Here’s is a short list of coming events and meetings which you might want to consider attending as August speeds to an end:

  • Saturday, Aug. 14th, 11:30am-6:30pm. Rogers Road Back to School Bash. More here.
  • Saturday, Aug. 14th, 5:30pm-7:30pm. The People’s Channel Live from Carrboro’s Orange County Social Club. More here and WCHL1360 report here.
  • Monday, Aug. 16th, 5:15pm at Town Hall Council Chambers. Public Information Meeting: IFC Community House Men’s Shelter.
  • Tuesday, Aug. 17th, 5:30pm. 1st floor conference room. Civilian Review Board Council Committee. Controversial citizen review board to monitor Chapel Hill Police Department.
  • Tuesday, Aug. 17th.

    ORANGE COUNTY, NC – The Orange County Board of Commissioners will hold a Public Hearing on Tuesday, August 17, 2010 during its regularly scheduled meeting. The meeting starts at 7:00 p.m. at the Department of Social Services Office, 113 Mayo Street in Hillsborough.

    The Public Hearing during the meeting will provide an opportunity for the public to comment on the potential uses for funds from a possible one-quarter cent (1/4¢) additional sales tax in Orange County, NC.

    During the 2007 legislative session, the North Carolina General Assembly granted county boards of commissioners the authority to levy, subject to voter approval, an additional one-quarter cent county sales and use tax.

    On June 15, 2010, the Board of Commissioners approved a resolution calling for a special advisory referendum on November 2, 2010 on a potential one-quarter cent (1/4¢) additional sales tax in Orange County. The November 2, 2010 ballot question will ask Orange County voters to vote either for or against a local sales and use tax at the rate of one-quarter cent in addition to all other state and local sales and use tax.

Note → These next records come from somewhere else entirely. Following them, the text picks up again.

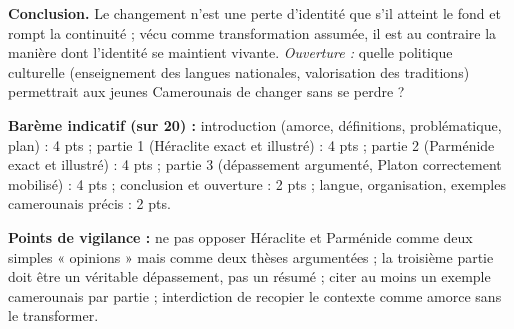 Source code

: \documentclass[11pt]{article}
\begin{document}
\begin{corrige}
\medskip
\textbf{Conclusion.} Le changement n'est une perte d'identité que s'il atteint le fond et rompt la continuité ; vécu comme transformation assumée, il est au contraire la manière dont l'identité se maintient vivante. \emph{Ouverture :} quelle politique culturelle (enseignement des langues nationales, valorisation des traditions) permettrait aux jeunes Camerounais de changer sans se perdre ?

\medskip
\textbf{Barème indicatif (sur 20) :} introduction (amorce, définitions, problématique, plan) : 4 pts ; partie 1 (Héraclite exact et illustré) : 4 pts ; partie 2 (Parménide exact et illustré) : 4 pts ; partie 3 (dépassement argumenté, Platon correctement mobilisé) : 4 pts ; conclusion et ouverture : 2 pts ; langue, organisation, exemples camerounais précis : 2 pts.

\medskip
\textbf{Points de vigilance :} ne pas opposer Héraclite et Parménide comme deux simples « opinions » mais comme deux thèses argumentées ; la troisième partie doit être un véritable dépassement, pas un résumé ; citer au moins un exemple camerounais par partie ; interdiction de recopier le contexte comme amorce sans le transformer.
\end{corrige}
\end{document}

    It is projected the one-quarter cent county sales and use tax would generate approximately $2,300,000 for Orange County on an annual basis. If the voters approve the referendum on November 2, 2010, implementation would not start until April 1, 2011 and generate approximately $575,000 during the remainder of current fiscal year (FY 2010-11) that ends on June 30, 2011.

  • Thursday, Aug. 19th, 5:30pm. HR conference room Town Hall.Planning Board Shelter Committee.
  • Monday, Aug. 23rd, 5:15pm. Chapel Hill Town Hall Council Chambers.Ayden Court Development review.

Let me know if I’ve missed anything!